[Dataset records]
────────────────────
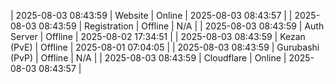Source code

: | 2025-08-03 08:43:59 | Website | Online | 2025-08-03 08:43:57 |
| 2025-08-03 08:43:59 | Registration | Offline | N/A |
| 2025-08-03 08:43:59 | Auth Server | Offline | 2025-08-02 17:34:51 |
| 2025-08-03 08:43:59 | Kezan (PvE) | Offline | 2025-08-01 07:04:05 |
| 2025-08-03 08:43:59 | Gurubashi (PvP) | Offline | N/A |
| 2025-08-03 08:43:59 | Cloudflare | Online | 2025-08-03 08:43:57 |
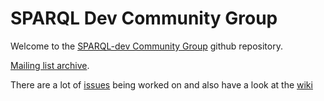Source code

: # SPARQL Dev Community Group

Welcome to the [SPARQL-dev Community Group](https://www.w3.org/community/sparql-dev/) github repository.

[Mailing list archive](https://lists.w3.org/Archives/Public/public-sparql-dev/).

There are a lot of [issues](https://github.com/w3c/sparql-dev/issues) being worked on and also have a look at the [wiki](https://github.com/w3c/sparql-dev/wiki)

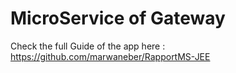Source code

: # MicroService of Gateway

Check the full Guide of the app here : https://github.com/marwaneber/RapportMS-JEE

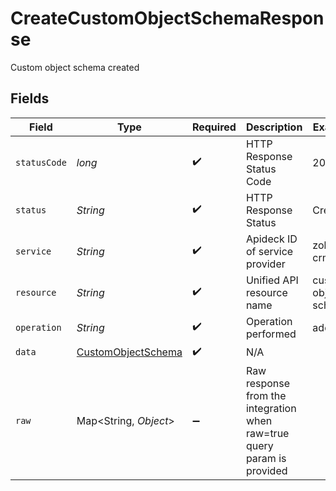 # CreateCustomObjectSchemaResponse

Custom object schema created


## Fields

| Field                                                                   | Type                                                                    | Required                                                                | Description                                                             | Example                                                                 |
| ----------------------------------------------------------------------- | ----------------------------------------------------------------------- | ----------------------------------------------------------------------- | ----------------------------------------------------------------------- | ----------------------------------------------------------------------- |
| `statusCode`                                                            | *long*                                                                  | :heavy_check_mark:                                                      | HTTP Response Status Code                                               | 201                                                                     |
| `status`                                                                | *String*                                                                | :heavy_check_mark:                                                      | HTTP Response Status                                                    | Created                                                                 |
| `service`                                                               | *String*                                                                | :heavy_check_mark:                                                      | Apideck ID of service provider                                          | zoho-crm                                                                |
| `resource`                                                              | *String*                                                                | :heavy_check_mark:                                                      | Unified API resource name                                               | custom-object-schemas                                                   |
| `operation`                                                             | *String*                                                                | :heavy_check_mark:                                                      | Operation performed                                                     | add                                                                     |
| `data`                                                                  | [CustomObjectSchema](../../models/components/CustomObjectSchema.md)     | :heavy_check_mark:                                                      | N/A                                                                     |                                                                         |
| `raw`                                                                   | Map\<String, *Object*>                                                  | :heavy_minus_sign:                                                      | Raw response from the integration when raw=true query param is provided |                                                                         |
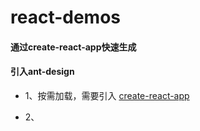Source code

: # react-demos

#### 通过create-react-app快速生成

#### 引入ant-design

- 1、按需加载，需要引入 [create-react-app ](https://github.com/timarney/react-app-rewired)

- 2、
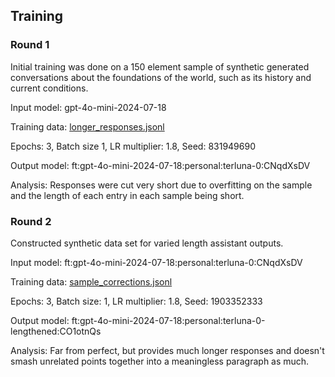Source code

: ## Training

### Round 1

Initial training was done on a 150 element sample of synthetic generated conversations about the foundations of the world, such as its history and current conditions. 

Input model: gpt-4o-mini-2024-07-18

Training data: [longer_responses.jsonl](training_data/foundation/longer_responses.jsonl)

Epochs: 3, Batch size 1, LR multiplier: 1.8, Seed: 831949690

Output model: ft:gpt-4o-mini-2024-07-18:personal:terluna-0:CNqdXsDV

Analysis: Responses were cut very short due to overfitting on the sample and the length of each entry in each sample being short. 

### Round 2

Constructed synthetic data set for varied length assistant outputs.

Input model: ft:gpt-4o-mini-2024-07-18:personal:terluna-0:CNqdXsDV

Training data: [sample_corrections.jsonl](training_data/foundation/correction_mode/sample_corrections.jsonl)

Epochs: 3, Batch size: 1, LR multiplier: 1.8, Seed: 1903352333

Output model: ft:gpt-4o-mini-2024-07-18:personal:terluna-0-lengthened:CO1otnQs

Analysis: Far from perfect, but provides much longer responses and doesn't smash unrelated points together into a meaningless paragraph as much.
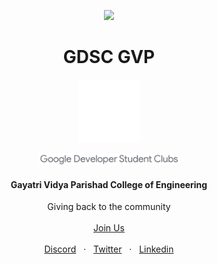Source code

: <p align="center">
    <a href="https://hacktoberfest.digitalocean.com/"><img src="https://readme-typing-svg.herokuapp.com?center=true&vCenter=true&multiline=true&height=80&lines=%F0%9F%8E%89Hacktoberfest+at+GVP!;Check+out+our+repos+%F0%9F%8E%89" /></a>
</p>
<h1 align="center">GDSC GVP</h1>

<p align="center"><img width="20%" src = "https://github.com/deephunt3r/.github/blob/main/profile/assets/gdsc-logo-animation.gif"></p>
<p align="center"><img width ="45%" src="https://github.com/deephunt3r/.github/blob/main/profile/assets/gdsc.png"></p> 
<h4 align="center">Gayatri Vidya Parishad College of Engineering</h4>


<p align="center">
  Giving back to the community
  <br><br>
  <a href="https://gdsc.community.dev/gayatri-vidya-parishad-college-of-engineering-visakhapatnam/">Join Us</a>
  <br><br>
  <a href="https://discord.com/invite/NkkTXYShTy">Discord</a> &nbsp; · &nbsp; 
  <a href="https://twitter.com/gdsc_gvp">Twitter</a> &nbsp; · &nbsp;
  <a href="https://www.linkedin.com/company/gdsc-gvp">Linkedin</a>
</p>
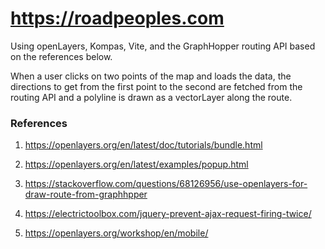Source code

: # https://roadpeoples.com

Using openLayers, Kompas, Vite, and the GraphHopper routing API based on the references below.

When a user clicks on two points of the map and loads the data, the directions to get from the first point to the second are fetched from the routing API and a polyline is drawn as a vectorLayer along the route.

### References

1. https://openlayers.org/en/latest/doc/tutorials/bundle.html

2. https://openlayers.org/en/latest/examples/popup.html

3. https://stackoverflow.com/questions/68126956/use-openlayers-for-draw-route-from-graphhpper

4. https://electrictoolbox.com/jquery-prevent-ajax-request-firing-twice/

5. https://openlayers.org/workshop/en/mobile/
────────────────────
Output the data exactly as it is, with the pictures dropped.

■ Output for this task:
Source code

: | 2025-08-03 08:43:59 | Website | Online | 2025-08-03 08:43:57 |
| 2025-08-03 08:43:59 | Registration | Offline | N/A |
| 2025-08-03 08:43:59 | Auth Server | Offline | 2025-08-02 17:34:51 |
| 2025-08-03 08:43:59 | Kezan (PvE) | Offline | 2025-08-01 07:04:05 |
| 2025-08-03 08:43:59 | Gurubashi (PvP) | Offline | N/A |
| 2025-08-03 08:43:59 | Cloudflare | Online | 2025-08-03 08:43:57 |
Source code

: # SPARQL Dev Community Group

Welcome to the [SPARQL-dev Community Group](https://www.w3.org/community/sparql-dev/) github repository.

[Mailing list archive](https://lists.w3.org/Archives/Public/public-sparql-dev/).

There are a lot of [issues](https://github.com/w3c/sparql-dev/issues) being worked on and also have a look at the [wiki](https://github.com/w3c/sparql-dev/wiki)

Source code

: # MicroService of Gateway

Check the full Guide of the app here : https://github.com/marwaneber/RapportMS-JEE

 # CreateCustomObjectSchemaResponse

Custom object schema created


## Fields

| Field                                                                   | Type                                                                    | Required                                                                | Description                                                             | Example                                                                 |
| ----------------------------------------------------------------------- | ----------------------------------------------------------------------- | ----------------------------------------------------------------------- | ----------------------------------------------------------------------- | ----------------------------------------------------------------------- |
| `statusCode`                                                            | *long*                                                                  | :heavy_check_mark:                                                      | HTTP Response Status Code                                               | 201                                                                     |
| `status`                                                                | *String*                                                                | :heavy_check_mark:                                                      | HTTP Response Status                                                    | Created                                                                 |
| `service`                                                               | *String*                                                                | :heavy_check_mark:                                                      | Apideck ID of service provider                                          | zoho-crm                                                                |
| `resource`                                                              | *String*                                                                | :heavy_check_mark:                                                      | Unified API resource name                                               | custom-object-schemas                                                   |
| `operation`                                                             | *String*                                                                | :heavy_check_mark:                                                      | Operation performed                                                     | add                                                                     |
| `data`                                                                  | [CustomObjectSchema](../../models/components/CustomObjectSchema.md)     | :heavy_check_mark:                                                      | N/A                                                                     |                                                                         |
| `raw`                                                                   | Map\<String, *Object*>                                                  | :heavy_minus_sign:                                                      | Raw response from the integration when raw=true query param is provided |                                                                         |
Source code

: # react-demos

#### 通过create-react-app快速生成

#### 引入ant-design

- 1、按需加载，需要引入 [create-react-app ](https://github.com/timarney/react-app-rewired)

- 2、
Source code

: ## Training

### Round 1

Initial training was done on a 150 element sample of synthetic generated conversations about the foundations of the world, such as its history and current conditions. 

Input model: gpt-4o-mini-2024-07-18

Training data: [longer_responses.jsonl](training_data/foundation/longer_responses.jsonl)

Epochs: 3, Batch size 1, LR multiplier: 1.8, Seed: 831949690

Output model: ft:gpt-4o-mini-2024-07-18:personal:terluna-0:CNqdXsDV

Analysis: Responses were cut very short due to overfitting on the sample and the length of each entry in each sample being short. 

### Round 2

Constructed synthetic data set for varied length assistant outputs.

Input model: ft:gpt-4o-mini-2024-07-18:personal:terluna-0:CNqdXsDV

Training data: [sample_corrections.jsonl](training_data/foundation/correction_mode/sample_corrections.jsonl)

Epochs: 3, Batch size: 1, LR multiplier: 1.8, Seed: 1903352333

Output model: ft:gpt-4o-mini-2024-07-18:personal:terluna-0-lengthened:CO1otnQs

Analysis: Far from perfect, but provides much longer responses and doesn't smash unrelated points together into a meaningless paragraph as much.
Source code

: <p align="center">
    <a href="https://hacktoberfest.digitalocean.com/"><img src="https://readme-typing-svg.herokuapp.com?center=true&vCenter=true&multiline=true&height=80&lines=%F0%9F%8E%89Hacktoberfest+at+GVP!;Check+out+our+repos+%F0%9F%8E%89" /></a>
</p>
<h1 align="center">GDSC GVP</h1>

<p align="center"><img width="20%" src = "https://github.com/deephunt3r/.github/blob/main/profile/assets/gdsc-logo-animation.gif"></p>
<p align="center"><img width ="45%" src="https://github.com/deephunt3r/.github/blob/main/profile/assets/gdsc.png"></p> 
<h4 align="center">Gayatri Vidya Parishad College of Engineering</h4>


<p align="center">
  Giving back to the community
  <br><br>
  <a href="https://gdsc.community.dev/gayatri-vidya-parishad-college-of-engineering-visakhapatnam/">Join Us</a>
  <br><br>
  <a href="https://discord.com/invite/NkkTXYShTy">Discord</a> &nbsp; · &nbsp; 
  <a href="https://twitter.com/gdsc_gvp">Twitter</a> &nbsp; · &nbsp;
  <a href="https://www.linkedin.com/company/gdsc-gvp">Linkedin</a>
</p>
Source code

: # https://roadpeoples.com

Using openLayers, Kompas, Vite, and the GraphHopper routing API based on the references below.

When a user clicks on two points of the map and loads the data, the directions to get from the first point to the second are fetched from the routing API and a polyline is drawn as a vectorLayer along the route.

### References

1. https://openlayers.org/en/latest/doc/tutorials/bundle.html

2. https://openlayers.org/en/latest/examples/popup.html

3. https://stackoverflow.com/questions/68126956/use-openlayers-for-draw-route-from-graphhpper

4. https://electrictoolbox.com/jquery-prevent-ajax-request-firing-twice/

5. https://openlayers.org/workshop/en/mobile/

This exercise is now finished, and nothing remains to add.